Return, exactly and in full, the lines of the records below starting at the one with "### Directly via Docker" and ending at the one with "### The hard way", and no other lines.

**Records for this task**

____________________

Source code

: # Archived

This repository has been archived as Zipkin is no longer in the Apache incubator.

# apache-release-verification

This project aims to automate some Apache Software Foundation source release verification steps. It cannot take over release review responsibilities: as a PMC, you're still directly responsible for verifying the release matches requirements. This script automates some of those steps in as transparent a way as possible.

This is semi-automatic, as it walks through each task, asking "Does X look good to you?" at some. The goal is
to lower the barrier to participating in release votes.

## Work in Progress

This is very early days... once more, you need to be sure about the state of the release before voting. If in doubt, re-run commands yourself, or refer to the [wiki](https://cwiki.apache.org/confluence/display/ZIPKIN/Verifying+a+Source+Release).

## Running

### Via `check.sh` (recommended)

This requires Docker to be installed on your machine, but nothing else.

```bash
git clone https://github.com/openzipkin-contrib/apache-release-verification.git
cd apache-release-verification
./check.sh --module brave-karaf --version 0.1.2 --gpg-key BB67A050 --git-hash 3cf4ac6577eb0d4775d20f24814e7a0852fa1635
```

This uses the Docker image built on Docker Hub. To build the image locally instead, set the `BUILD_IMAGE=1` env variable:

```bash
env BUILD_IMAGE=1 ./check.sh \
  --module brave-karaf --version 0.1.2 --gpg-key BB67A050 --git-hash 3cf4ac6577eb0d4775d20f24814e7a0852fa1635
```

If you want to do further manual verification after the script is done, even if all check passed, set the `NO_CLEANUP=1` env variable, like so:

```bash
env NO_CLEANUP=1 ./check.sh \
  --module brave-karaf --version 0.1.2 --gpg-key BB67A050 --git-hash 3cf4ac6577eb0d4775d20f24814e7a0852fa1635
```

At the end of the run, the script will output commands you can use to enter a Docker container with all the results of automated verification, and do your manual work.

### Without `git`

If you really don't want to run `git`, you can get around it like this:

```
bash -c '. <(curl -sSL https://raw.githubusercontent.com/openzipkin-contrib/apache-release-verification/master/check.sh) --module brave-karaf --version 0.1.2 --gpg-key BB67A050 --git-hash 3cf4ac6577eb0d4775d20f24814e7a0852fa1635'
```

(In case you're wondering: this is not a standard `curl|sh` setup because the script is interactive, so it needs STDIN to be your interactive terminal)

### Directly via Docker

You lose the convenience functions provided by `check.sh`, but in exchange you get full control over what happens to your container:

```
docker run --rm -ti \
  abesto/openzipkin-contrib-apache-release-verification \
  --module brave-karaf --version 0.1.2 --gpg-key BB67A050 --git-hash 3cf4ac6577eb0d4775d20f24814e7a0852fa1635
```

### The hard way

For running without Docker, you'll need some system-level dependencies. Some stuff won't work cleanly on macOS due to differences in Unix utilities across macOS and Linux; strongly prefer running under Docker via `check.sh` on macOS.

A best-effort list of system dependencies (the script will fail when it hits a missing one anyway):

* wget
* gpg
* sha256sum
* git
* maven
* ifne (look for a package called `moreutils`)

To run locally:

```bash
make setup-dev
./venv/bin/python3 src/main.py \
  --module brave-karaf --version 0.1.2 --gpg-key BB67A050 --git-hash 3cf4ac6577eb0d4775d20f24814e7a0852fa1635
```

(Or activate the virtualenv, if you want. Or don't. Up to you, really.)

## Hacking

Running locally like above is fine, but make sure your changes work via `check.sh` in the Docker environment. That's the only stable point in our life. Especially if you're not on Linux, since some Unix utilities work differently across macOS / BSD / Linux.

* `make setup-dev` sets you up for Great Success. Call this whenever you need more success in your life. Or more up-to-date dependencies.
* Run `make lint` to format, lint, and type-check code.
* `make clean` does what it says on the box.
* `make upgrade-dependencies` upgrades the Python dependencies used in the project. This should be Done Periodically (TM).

____________________

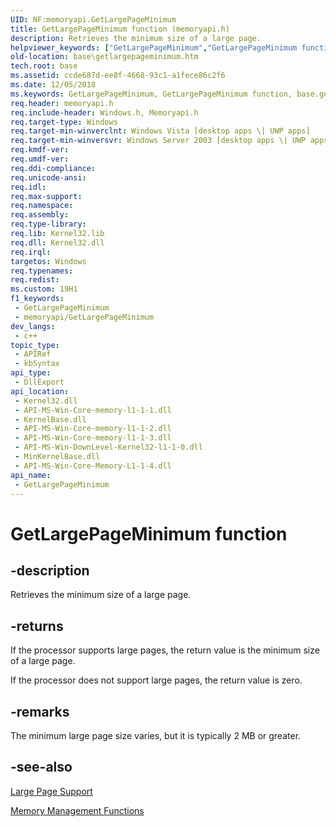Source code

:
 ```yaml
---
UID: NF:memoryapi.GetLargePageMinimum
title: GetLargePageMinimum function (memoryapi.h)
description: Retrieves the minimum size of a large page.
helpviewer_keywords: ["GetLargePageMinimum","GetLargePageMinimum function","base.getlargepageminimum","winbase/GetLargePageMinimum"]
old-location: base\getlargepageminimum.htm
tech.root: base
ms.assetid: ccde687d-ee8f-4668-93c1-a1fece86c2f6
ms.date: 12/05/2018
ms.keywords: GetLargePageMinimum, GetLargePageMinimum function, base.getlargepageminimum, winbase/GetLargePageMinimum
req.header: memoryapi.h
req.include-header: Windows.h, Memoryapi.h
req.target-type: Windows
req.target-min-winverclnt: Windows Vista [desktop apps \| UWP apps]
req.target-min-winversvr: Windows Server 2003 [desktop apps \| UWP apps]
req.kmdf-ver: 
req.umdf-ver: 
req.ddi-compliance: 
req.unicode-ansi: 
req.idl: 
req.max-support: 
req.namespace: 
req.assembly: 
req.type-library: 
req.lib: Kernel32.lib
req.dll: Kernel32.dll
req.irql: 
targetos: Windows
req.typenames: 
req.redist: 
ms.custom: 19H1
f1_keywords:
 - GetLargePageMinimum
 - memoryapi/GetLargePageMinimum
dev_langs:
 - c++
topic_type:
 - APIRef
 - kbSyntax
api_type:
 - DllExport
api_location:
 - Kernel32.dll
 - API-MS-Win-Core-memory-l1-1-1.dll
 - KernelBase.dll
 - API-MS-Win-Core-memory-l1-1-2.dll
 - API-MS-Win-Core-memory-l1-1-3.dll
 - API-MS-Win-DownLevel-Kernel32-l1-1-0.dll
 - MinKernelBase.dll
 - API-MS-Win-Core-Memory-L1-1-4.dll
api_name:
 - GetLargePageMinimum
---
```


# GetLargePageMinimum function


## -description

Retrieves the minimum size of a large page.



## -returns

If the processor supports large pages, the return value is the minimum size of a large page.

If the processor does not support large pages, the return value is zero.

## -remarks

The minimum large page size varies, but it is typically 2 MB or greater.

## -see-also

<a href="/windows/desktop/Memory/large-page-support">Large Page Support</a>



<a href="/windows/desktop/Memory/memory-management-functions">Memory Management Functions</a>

____________________

**Answer to this exercise**
### Directly via Docker

You lose the convenience functions provided by `check.sh`, but in exchange you get full control over what happens to your container:

```
docker run --rm -ti \
  abesto/openzipkin-contrib-apache-release-verification \
  --module brave-karaf --version 0.1.2 --gpg-key BB67A050 --git-hash 3cf4ac6577eb0d4775d20f24814e7a0852fa1635
```

### The hard way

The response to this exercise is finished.